Grand Valley State University’s jewelry and metalsmithing program submitted artwork to represent the university in Wayne State University’s “Metals 2019” exhibit. The collection was comprised of metalwork done by students, professors and alumni from 10 universities in the Midwest region.
The exhibit was sponsored by the Michigan Silversmith Guild, an organization that was formed in 1949 to help metalworkers promote their art, share information and form a community. WSU sculpture and metals professor Katie MacDonald organized the event, calling upon local universities with metals programs to submit work for the exhibition.
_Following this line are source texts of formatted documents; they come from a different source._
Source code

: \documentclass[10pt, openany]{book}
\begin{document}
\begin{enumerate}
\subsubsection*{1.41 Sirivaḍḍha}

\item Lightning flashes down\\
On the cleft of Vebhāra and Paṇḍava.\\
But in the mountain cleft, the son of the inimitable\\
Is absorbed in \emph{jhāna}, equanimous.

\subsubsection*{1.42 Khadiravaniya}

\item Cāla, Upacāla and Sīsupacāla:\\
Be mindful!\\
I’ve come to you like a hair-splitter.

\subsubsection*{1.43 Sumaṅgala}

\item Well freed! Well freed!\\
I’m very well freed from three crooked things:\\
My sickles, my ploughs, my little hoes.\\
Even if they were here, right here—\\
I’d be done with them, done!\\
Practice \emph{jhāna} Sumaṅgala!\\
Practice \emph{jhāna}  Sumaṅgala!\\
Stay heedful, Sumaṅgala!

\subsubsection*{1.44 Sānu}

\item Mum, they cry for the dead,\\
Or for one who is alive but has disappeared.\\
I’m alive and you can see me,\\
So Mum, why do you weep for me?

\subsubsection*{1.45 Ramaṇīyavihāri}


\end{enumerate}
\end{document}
While a majority of the participating universities hail from Michigan, students from campuses in Ohio and Pennsylvania also sent in artwork.
GVSU Professor of Art and Design Renee Zettle-Sterling said that she selected the participating artists through their expertise and previous work. Five students and two alumni were chosen to submit work for the exhibit, along with Zettle-Sterling and fellow professors Peter Antor and Caitlyn Skelcey.
While the exhibit didn’t have a theme, choosing instead to showcase general metalsmithing, it gave students, staff and alumni an opportunity to network and gain exposure.
“It’s just a representation of the work produced at each school,” Zettle-Sterling said. The exhibition displayed jewelry, sculptures and other metalwork.
Emma Hoekstra, a 2018 fine arts graduate who specializes in jewelry making, said that receiving the invitation from her former professor was exciting. She submitted work from her senior show that included a necklace composed of triangular metal pieces and a ring that featured a gemstone encompassed by jagged metal. Hoekstra said that she received an inquiry to purchase one of her pieces, saying that the experience was “encouraging.”
“This exhibition was my first time exhibiting my work since I graduated,” Hoekstra said. “I think it is so important to get your work out there in as many ways as you possibly can.”
While Hoekstra shares her work through social media and her website, she said that exhibitions can “draw a new type of audience” that artists would not otherwise have, adding that GVSU offers students and alumni ample occasions to showcase their work.
“What I love about my college education is the network of people that came from it and the many opportunities that have been presented to me since. They really want to see you succeed,” Hoekstra said.
The exhibit was on display at the Wayne State University Art Department Gallery between Friday, Jan. 11 and Friday, Feb. 1.